Cette inquiétude date de quelques mois, avec notamment le prix de l’électricité qui va faire exploser les dépenses d’exploitation. Pour avoir discuté avec des constructeurs, il y a une certaine attente des donneurs d’ordres sur les chantiers à venir. Mais personnellement, j’ai confiance dans l’avenir. Nous avons appris à traverser les crises. Il faut dire que ces derniers temps, nous n’avons pas manqué de pratique.
Pour Ingélo, si nous n’avons pas de grosses affaires, nous nous focaliserons sur nos autres activités.

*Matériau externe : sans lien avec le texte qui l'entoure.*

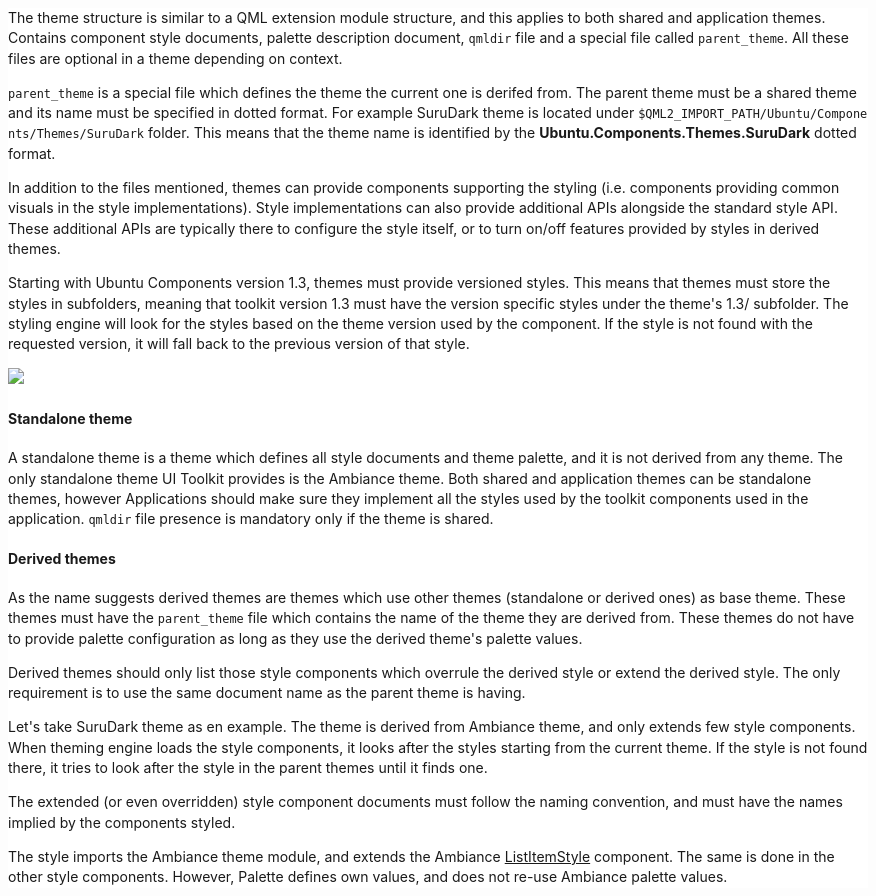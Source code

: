 The theme structure is similar to a QML extension module structure, and this applies to both shared and application themes. Contains component style documents, palette description document, `qmldir` file and a special file called `parent_theme`. All these files are optional in a theme depending on context.

`parent_theme` is a special file which defines the theme the current one is derifed from. The parent theme must be a shared theme and its name must be specified in dotted format. For example SuruDark theme is located under `$QML2_IMPORT_PATH/Ubuntu/Components/Themes/SuruDark` folder. This means that the theme name is identified by the **Ubuntu.Components.Themes.SuruDark** dotted format.

In addition to the files mentioned, themes can provide components supporting the styling (i.e. components providing common visuals in the style implementations). Style implementations can also provide additional APIs alongside the standard style API. These additional APIs are typically there to configure the style itself, or to turn on/off features provided by styles in derived themes.

Starting with Ubuntu Components version 1.3, themes must provide versioned styles. This means that themes must store the styles in subfolders, meaning that toolkit version 1.3 must have the version specific styles under the theme's 1.3/ subfolder. The styling engine will look for the styles based on the theme version used by the component. If the style is not found with the requested version, it will fall back to the previous version of that style.

![](https://developer.ubuntu.com/static/devportal_uploaded/3ba734e5-308c-4427-93a7-f22c7e1169e5-api/apps/qml/sdk-15.04.3/ubuntu-theming-themes/images/surudark-theme-13.png)

<span id="standalone-theme"></span>
#### Standalone theme

A standalone theme is a theme which defines all style documents and theme palette, and it is not derived from any theme. The only standalone theme UI Toolkit provides is the Ambiance theme. Both shared and application themes can be standalone themes, however Applications should make sure they implement all the styles used by the toolkit components used in the application. `qmldir` file presence is mandatory only if the theme is shared.

<span id="derived-themes"></span>
#### Derived themes

As the name suggests derived themes are themes which use other themes (standalone or derived ones) as base theme. These themes must have the `parent_theme` file which contains the name of the theme they are derived from. These themes do not have to provide palette configuration as long as they use the derived theme's palette values.

Derived themes should only list those style components which overrule the derived style or extend the derived style. The only requirement is to use the same document name as the parent theme is having.

Let's take SuruDark theme as en example. The theme is derived from Ambiance theme, and only extends few style components. When theming engine loads the style components, it looks after the styles starting from the current theme. If the style is not found there, it tries to look after the style in the parent themes until it finds one.

The extended (or even overridden) style component documents must follow the naming convention, and must have the names implied by the components styled.

The style imports the Ambiance theme module, and extends the Ambiance [ListItemStyle](../Ubuntu.Components.Styles.ListItemStyle/index.html) component. The same is done in the other style components. However, Palette defines own values, and does not re-use Ambiance palette values.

Pour conclure notre entretien, vous connaissez bien le site/forum Remontées-mécaniques.net. Comment est-ce que vous utilisez RM.net dans le cadre de votre activité professionnelle ?
- A Ingélo nous nous connectons souvent sur RM.net. En fait les stations de ski ont quelques bases de données limitées à des tableaux de caractéristiques, mais généralement sans photo. Par contre sur RM.net nous trouvons toutes les photos dont nous avons besoin. Donc en cas de déplacement d’un appareil c’est important pour nous de visualiser l’installation dans son ensemble. Cela nous permet de voir si un appareil peut être déplacé sur le nouveau site. La majeure partie des données réglementaires sont inscrites dans le DAM que nous récupérons. Par contre, sur tout le reste nous parcourons RM.net.
La base de données de RM.net nous est également très utile pour toutes les modifications d’appareils, tel que la construction d’une passerelle, etc…
Avant d’aller sur place, nous parcourons vos reportages. Et très rapidement nous pouvons faire un devis à notre client.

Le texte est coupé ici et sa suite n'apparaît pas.